Brian Greene, The Elegant Universe, 1999
1. Introduction: What is dynamics?
Simple rules imply a simple world
The observations, experiments, and theoretical work which lay at the basis of contemporary science led to the concept that there are a few fundamental principles which explain the whole of our world. These fundamental principles are expected to be very simple. Until the end of the nineteenth century, it was also believed that these simple rules allow only relatively simple phenomena. All disturbing discrepancies were blamed on measurement error or attributed to some missing factor in the model.
Since the time of Galileo and especially Newton, the way to deal with the description of the physical world is to project it into the imaginary world of mathematics with its (as was long believed) impeccable logic. In particular, the physical world is described by a differential equation with some parameters. After some work, i.e., solving the equation, the conclusions are applied to the physical world. In this way Newton's law of gravitation can explain Galileo's Pisa tower experiments, conclude Copernicus' theory or derive Kepler's laws. Ultimately, this paradigm leads to engineering principles and practice.
The assertion “after some work” hides a tremendous problem. Of course, solving nonlinear differential equations can almost never be done explicitly. The solutions of the models can be fully understood in only very rare cases. Even in the case of a classical solar system with only two planets orbiting a sun, the “after some work” state cannot be achieved.
Sensitivity complicates the world
Unfortunately, the situation is considerably more complicated. Even if the principles are simple, their action can lead to complexities which confuse our understanding and defy any attempt at control. The reason for the breakdown of the simple rules–calculations–understanding/control program is captured by two notions of sensitivity.
The first type, sensitivity to initial conditions, has very practical and dramatic consequences. To introduce this notion, let us discuss how one can find solutions of differential equations.
Because of the lack of analytical tools, the help of numerical analysis is needed. If the systems evolve according to some cyclic (also called periodic) process, the computer will be able to predict this cyclic behavior and compute all of its quantitative aspects.
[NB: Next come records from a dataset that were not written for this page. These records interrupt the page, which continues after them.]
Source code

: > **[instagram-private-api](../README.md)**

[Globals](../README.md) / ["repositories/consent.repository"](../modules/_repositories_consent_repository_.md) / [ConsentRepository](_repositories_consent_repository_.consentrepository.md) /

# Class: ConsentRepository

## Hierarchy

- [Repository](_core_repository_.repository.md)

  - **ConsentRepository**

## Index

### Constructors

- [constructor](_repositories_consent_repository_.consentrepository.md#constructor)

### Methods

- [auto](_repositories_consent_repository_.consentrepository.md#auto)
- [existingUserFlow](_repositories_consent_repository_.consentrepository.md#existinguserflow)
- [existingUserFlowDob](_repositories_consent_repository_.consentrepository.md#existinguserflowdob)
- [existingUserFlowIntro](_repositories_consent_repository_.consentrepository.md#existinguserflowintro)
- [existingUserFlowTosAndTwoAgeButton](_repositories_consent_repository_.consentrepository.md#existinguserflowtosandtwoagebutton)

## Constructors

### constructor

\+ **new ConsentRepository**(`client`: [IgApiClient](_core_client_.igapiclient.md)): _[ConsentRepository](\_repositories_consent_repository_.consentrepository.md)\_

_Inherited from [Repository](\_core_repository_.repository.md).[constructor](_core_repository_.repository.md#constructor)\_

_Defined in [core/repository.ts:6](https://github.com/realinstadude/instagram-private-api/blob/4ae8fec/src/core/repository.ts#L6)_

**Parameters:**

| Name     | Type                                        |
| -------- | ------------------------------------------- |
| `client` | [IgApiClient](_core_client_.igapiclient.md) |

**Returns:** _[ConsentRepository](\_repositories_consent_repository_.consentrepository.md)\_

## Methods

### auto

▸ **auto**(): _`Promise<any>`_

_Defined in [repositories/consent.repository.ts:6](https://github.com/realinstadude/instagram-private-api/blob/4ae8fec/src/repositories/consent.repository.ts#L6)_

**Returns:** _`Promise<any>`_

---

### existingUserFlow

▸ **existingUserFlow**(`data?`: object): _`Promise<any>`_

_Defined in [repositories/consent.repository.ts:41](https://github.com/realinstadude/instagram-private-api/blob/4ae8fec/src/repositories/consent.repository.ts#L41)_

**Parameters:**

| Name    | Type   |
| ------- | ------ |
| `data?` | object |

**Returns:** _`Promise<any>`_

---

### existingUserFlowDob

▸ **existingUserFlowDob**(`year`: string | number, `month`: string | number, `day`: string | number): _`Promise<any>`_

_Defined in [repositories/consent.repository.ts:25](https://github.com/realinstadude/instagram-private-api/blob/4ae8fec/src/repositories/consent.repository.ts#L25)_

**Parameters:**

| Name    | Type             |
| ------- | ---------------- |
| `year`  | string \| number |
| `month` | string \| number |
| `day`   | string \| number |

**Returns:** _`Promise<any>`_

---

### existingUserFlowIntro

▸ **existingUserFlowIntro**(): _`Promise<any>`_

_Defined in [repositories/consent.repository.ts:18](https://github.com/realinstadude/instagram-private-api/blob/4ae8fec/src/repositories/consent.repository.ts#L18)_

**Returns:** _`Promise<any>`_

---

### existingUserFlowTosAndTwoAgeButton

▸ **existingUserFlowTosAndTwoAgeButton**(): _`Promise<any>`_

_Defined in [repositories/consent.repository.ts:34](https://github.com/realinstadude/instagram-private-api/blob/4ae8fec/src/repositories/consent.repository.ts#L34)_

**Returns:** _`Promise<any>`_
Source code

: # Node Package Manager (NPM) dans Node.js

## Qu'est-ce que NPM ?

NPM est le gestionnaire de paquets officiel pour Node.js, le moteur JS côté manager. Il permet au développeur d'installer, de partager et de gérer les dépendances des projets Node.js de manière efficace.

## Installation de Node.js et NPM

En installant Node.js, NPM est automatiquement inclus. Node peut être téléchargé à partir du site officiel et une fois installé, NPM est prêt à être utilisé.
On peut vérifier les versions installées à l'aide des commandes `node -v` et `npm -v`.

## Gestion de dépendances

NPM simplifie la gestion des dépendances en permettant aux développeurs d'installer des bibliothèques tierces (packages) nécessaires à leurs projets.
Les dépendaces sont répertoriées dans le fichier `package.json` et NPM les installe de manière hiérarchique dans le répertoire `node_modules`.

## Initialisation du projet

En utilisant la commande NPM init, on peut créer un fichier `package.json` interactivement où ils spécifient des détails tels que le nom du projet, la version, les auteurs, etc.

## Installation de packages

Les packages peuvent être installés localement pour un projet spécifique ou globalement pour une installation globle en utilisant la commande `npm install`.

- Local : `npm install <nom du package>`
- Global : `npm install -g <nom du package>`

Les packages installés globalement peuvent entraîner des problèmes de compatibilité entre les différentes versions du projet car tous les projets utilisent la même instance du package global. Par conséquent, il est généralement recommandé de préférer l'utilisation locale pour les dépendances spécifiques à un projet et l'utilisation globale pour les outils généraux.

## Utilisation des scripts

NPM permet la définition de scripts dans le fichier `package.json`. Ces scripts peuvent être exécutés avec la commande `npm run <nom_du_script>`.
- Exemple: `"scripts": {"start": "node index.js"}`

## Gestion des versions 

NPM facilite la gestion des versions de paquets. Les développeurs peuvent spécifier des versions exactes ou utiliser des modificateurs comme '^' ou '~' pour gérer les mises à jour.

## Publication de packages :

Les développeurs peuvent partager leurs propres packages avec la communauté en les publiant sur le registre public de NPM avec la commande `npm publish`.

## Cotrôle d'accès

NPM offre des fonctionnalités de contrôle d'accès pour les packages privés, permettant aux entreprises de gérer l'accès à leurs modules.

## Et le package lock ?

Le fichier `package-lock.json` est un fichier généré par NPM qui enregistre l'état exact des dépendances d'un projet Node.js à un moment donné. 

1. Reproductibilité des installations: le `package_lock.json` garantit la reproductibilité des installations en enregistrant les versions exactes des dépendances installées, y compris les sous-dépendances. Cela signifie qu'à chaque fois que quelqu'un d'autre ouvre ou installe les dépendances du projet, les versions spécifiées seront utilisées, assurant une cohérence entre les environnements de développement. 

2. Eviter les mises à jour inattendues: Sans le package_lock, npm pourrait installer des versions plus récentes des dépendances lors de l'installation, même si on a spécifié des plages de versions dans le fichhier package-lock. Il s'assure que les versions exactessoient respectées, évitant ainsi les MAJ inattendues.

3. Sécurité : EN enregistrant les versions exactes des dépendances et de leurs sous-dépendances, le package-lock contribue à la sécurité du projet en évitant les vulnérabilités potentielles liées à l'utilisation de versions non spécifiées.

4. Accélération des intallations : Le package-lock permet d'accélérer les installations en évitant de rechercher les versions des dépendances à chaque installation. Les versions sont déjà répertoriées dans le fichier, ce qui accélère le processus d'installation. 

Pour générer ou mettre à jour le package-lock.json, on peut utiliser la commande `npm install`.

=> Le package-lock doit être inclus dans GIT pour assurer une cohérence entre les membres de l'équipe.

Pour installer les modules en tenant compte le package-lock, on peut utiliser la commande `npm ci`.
It was long believed that the solar system, and, indeed, everything can be understood in terms of cyclic behavior. Only at the end of the nineteenth century was it first observed by Poincaré that systems can behave in a noncyclic manner. In particular, it was observed that the actual behavior of a system may depend very strongly on the initial data. A small measurement error in the initial data implies very different behavior after some time. This phenomenon of sensitivity to initial conditions is often denoted by the term chaos.
Chaos, or sensitivity, forms an essential obstacle. The computer cannot really provide a solution, because the smallest error in initial data usually causes errors that grow exponentially as time elapses. This phenomenon of sensitivity to initial conditions implies that the computer cannot assist us to understand the differential equation by just computing approximations of solutions. Are we really interested in the explicit solutions of such a sensitive system? Instead of looking for explicit solutions, a theory has to be built that predicts the crucial and stable (computable) aspects of the system. Once some understanding of the behavior of the system is attained, that is, once the crucial and stable parts of the system have been identified, numerical analysis can be used to quantify these parts.
The second type of sensitivity a model can have is sensitivity to the parameters of the model. Indeed, there are many examples known in which the slightest measurement error in the parameters causes the model to behave very differently. Clearly, in such a situation we cannot deduce any conclusion from the model for the physical world. Therefore, for any model we use to describe the physical world, we must be able to describe the behavior of nearby models, and we must have the means to deal with the model's sensitivity to initial conditions.
One can think of the study of real-world evolution processes as having two branches. On one hand, there is a wealth of research to define the fundamental principles for the physical world. On the other hand, there is much work aimed at explaining our diverse, complicated, and changing environment. Dynamics is the mathematical study of evolution processes, also called dynamical systems. Its role is to explain and describe this rich behavior.
2. The Palis conjecture
In the study of dynamical systems, the main questions can be captured by one: What is the typical behavior of a typical dynamical system? Notice that this question relates strongly to the difficulties arising from the two types of sensitivity; since it is impossible to understand all possibilities, one must restrict oneself to typical behavior. To answer such a question, one must define a typical system and the elements of “typical behavior”; most significantly, one must classify the phenomena it is possible to observe. This section presents the precise formulation of this question: the Palis conjecture. The goal is to understand chaos. To do this, a vocabulary and tools must be developed to describe and predict whatever is predictable for chaotic systems. This program in general is far from being finished.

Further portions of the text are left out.